Figure 11: The System-B heat source.
figure 11

When the ring on the handpiece is pressed as shown the tip of the plugger is immediately heated to the temperature selected.

Injectable Gutta-percha

Devices for injecting softened gutta-percha have been available for some time, but in the past have suffered from techniques which led to difficulty in accurate apical placement. The latest of these, the Obtura-II, has recently gained acceptance by endodontists. The machine resembles a glue-gun. Pellets of alpha-phase gutta-percha are softened at about 200°C in the handpiece, and extruded through a heated silver needle (Fig. 11). A wide, well-prepared canal is a prerequisite. Although the manufacturers describe a procedure for total obturation of a root canal, apical control can be difficult. The machine has become accepted for two specific procedures.Figure 12

Figure 12
figure 12

Heated alpha-phase gutta-percha being extruded from the silver needle of the Obtura II machine.

Coronal Back-filling

The previously described System-B achieves an excellent and controlled obturation of the apical 5–7 mm of the root canal.
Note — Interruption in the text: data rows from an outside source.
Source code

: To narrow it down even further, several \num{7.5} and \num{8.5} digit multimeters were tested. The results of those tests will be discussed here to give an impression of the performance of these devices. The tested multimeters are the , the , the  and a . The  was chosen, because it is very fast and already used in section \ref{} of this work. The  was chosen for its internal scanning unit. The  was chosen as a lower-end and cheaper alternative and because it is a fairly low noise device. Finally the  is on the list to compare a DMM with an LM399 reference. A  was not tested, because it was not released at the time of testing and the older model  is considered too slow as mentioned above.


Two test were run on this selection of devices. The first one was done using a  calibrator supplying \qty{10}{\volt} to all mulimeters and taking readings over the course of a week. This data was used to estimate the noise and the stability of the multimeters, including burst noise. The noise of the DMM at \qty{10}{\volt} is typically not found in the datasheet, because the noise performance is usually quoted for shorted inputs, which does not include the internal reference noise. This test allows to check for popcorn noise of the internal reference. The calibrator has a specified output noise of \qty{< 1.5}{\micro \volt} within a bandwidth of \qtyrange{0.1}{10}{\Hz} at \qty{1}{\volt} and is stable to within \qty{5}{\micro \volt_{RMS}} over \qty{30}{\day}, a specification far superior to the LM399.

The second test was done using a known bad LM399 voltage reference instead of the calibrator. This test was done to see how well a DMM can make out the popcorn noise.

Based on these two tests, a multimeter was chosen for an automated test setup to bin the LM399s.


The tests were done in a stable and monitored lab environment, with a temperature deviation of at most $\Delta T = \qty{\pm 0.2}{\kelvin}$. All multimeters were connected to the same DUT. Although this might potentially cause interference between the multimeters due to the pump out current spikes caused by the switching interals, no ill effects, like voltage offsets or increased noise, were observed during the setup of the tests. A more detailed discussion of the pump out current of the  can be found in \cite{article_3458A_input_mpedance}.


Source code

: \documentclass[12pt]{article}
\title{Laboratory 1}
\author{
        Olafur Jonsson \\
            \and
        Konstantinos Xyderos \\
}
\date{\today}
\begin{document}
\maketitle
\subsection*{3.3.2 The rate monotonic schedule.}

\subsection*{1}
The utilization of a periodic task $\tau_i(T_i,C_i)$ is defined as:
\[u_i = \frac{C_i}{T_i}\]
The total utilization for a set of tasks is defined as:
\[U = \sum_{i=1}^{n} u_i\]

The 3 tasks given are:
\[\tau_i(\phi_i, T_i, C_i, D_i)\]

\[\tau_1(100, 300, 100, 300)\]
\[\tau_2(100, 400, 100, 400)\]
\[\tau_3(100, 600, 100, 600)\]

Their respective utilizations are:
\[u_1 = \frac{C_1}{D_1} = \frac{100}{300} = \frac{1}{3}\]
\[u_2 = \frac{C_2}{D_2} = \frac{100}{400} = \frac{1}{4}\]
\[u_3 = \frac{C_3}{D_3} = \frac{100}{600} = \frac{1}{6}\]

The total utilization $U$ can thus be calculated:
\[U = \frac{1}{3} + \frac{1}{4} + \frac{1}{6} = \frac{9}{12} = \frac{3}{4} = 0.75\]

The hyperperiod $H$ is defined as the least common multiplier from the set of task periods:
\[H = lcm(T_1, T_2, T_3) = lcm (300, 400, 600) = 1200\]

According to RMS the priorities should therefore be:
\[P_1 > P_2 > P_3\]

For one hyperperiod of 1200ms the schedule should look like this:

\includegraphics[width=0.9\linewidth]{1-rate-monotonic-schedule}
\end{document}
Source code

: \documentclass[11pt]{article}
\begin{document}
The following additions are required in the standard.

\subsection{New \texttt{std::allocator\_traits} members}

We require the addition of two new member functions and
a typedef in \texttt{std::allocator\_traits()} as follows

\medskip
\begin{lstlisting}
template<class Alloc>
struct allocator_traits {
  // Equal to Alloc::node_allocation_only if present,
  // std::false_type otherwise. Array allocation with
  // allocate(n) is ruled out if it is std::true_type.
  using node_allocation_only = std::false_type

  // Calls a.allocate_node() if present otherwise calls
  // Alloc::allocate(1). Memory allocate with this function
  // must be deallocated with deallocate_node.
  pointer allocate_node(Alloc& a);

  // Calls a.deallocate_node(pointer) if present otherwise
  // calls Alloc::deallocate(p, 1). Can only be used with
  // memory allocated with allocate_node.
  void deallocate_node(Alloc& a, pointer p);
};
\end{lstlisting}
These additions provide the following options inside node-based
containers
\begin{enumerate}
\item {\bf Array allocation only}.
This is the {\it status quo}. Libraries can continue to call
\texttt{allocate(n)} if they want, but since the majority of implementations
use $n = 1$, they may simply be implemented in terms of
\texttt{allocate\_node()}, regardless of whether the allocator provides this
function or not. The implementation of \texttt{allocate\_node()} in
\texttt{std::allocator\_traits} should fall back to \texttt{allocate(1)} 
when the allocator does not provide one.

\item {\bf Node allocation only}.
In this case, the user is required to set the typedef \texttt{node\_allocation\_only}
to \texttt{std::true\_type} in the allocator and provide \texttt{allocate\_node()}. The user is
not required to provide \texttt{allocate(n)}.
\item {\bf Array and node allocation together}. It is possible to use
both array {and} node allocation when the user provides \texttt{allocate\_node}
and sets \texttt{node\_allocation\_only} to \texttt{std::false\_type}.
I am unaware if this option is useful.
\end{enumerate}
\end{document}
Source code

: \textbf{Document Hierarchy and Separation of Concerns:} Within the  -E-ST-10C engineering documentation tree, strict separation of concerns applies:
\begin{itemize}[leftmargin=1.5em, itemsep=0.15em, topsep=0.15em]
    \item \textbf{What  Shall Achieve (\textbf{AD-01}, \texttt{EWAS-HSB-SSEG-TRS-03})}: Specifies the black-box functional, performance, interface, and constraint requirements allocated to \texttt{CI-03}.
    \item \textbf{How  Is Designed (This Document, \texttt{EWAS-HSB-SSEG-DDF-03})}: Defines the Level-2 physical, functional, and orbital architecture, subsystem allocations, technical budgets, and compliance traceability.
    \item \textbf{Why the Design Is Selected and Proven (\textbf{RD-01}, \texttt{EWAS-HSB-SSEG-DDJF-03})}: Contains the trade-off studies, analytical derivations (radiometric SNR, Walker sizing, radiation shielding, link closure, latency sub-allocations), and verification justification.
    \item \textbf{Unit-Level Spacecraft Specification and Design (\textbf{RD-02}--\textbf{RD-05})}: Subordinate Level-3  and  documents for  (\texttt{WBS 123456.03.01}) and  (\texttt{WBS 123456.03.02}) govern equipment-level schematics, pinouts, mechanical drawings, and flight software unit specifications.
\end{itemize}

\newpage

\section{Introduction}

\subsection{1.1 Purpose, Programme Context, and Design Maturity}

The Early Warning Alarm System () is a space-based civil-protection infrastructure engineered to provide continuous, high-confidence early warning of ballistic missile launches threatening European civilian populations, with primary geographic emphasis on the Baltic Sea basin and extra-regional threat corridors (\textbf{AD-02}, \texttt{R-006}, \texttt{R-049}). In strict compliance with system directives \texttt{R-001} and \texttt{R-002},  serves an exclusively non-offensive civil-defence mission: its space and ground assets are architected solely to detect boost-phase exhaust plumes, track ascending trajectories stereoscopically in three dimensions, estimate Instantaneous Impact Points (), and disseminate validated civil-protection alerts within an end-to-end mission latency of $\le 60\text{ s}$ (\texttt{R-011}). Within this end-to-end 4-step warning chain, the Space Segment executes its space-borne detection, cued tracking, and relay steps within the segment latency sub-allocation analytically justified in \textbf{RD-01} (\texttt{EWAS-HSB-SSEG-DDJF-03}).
At this point the canal is quite wide, and can accept the tip of the Obtura's needle. A film of sealer is applied to the canal wall. The machine is heated to 200°C. A small amount of the warm gutta-percha should be extruded to warm the needle and discarded. The needle is then quickly introduced to the canal. If this part of the protocol is not followed, a void may result between the two parts of the filling. The trigger is activated and thermoplasticised gutta-percha extruded into the canal, gently pushing the needle out. Once the canal is filled conventional pluggers may be used to compact the gutta-percha, which is finally sealed with glass ionomer as usual.

Open Apices

The open apex, particularly in paediatric endodontics, can present a problem if it is too wide to permit the creation of a custom-fitted cone. A method of using the Obtura-II has been described whereby an increment of gutta-percha is applied to the canal close to the apex, and gently compacted with pluggers. A rapid-developing radiograph is exposed to verify the position of the apical seal, and further compaction carried out if required. Once the apical seal is intact the remainder of the canal may be filled with the Obtura-II in the normal way.